Once the line with "take the key" is found in the entries below, print it and each following line exactly, stopping after the line with "3. Add the number"; print nothing else.

Dataset extract:
******

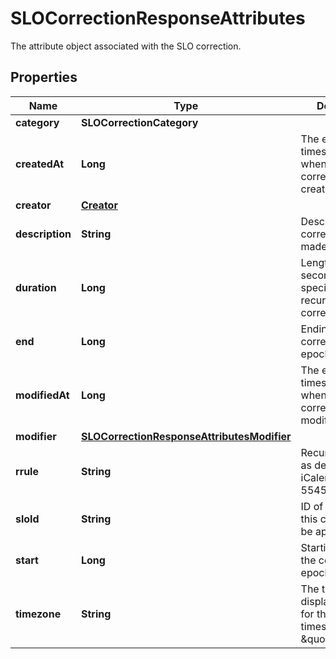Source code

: # SLOCorrectionResponseAttributes

The attribute object associated with the SLO correction.

## Properties

| Name            | Type                                                                                      | Description                                                                                 | Notes      |
| --------------- | ----------------------------------------------------------------------------------------- | ------------------------------------------------------------------------------------------- | ---------- |
| **category**    | **SLOCorrectionCategory**                                                                 |                                                                                             | [optional] |
| **createdAt**   | **Long**                                                                                  | The epoch timestamp of when the correction was created at                                   | [optional] |
| **creator**     | [**Creator**](Creator.md)                                                                 |                                                                                             | [optional] |
| **description** | **String**                                                                                | Description of the correction being made.                                                   | [optional] |
| **duration**    | **Long**                                                                                  | Length of time (in seconds) for a specified &#x60;rrule&#x60; recurring SLO correction.     | [optional] |
| **end**         | **Long**                                                                                  | Ending time of the correction in epoch seconds.                                             | [optional] |
| **modifiedAt**  | **Long**                                                                                  | The epoch timestamp of when the correction was modified at                                  | [optional] |
| **modifier**    | [**SLOCorrectionResponseAttributesModifier**](SLOCorrectionResponseAttributesModifier.md) |                                                                                             | [optional] |
| **rrule**       | **String**                                                                                | Recurrence rules as defined in the iCalendar RFC 5545.                                      | [optional] |
| **sloId**       | **String**                                                                                | ID of the SLO that this correction will be applied to.                                      | [optional] |
| **start**       | **Long**                                                                                  | Starting time of the correction in epoch seconds.                                           | [optional] |
| **timezone**    | **String**                                                                                | The timezone to display in the UI for the correction times (defaults to \&quot;UTC\&quot;). | [optional] |
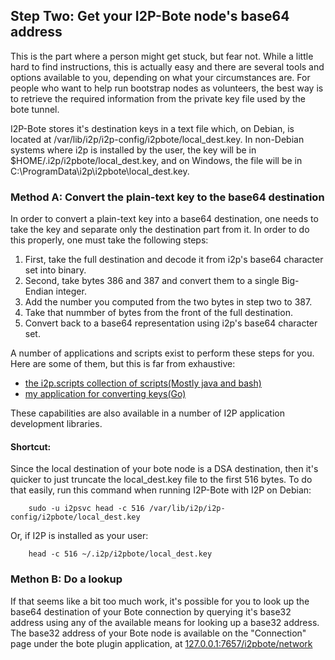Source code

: Step Two: Get your I2P-Bote node's base64 address
-------------------------------------------------

This is the part where a person might get stuck, but fear not. While a little
hard to find instructions, this is actually easy and there are several tools and
options available to you, depending on what your circumstances are. For people
who want to help run bootstrap nodes as volunteers, the best way is to retrieve
the required information from the private key file used by the bote tunnel.

I2P-Bote stores it's destination keys in a text file which, on Debian, is
located at /var/lib/i2p/i2p-config/i2pbote/local_dest.key. In non-Debian systems
where i2p is installed by the user, the key will be in
$HOME/.i2p/i2pbote/local_dest.key, and on Windows, the file will be in
C:\\ProgramData\\i2p\\i2pbote\\local_dest.key.

### Method A: Convert the plain-text key to the base64 destination

In order to convert a plain-text key into a base64 destination, one needs to
take the key and separate only the destination part from it. In order to do this
properly, one must take the following steps:

  1. First, take the full destination and decode it from i2p's base64 character
   set into binary.
  2. Second, take bytes 386 and 387 and convert them to a single Big-Endian
   integer.
  3. Add the number you computed from the two bytes in step two to 387.
  4. Take that nummber of bytes from the front of the full destination.
  5. Convert back to a base64 representation using i2p's base64 character set.

A number of applications and scripts exist to perform these steps for you. Here
are some of them, but this is far from exhaustive:

  * [the i2p.scripts collection of scripts(Mostly java and bash)](https://github.com/i2p/i2p.scripts)
  * [my application for converting keys(Go)](https://github.com/eyedeekay/keyto)

These capabilities are also available in a number of I2P application development
libraries.

#### Shortcut:

Since the local destination of your bote node is a DSA destination, then it's
quicker to just truncate the local_dest.key file to the first 516 bytes. To do
that easily, run this command when running I2P-Bote with I2P on Debian:

        sudo -u i2psvc head -c 516 /var/lib/i2p/i2p-config/i2pbote/local_dest.key

Or, if I2P is installed as your user:

        head -c 516 ~/.i2p/i2pbote/local_dest.key

### Methon B: Do a lookup

If that seems like a bit too much work, it's possible for you to look up the
base64 destination of your Bote connection by querying it's base32 address using
any of the available means for looking up a base32 address. The base32 address
of your Bote node is available on the "Connection" page under the bote plugin
application, at [127.0.0.1:7657/i2pbote/network](http://127.0.0.1:7657/i2pbote/network)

******

Answer to this problem:
take the key and separate only the destination part from it. In order to do this
properly, one must take the following steps:

  1. First, take the full destination and decode it from i2p's base64 character
   set into binary.
  2. Second, take bytes 386 and 387 and convert them to a single Big-Endian
   integer.
  3. Add the number you computed from the two bytes in step two to 387.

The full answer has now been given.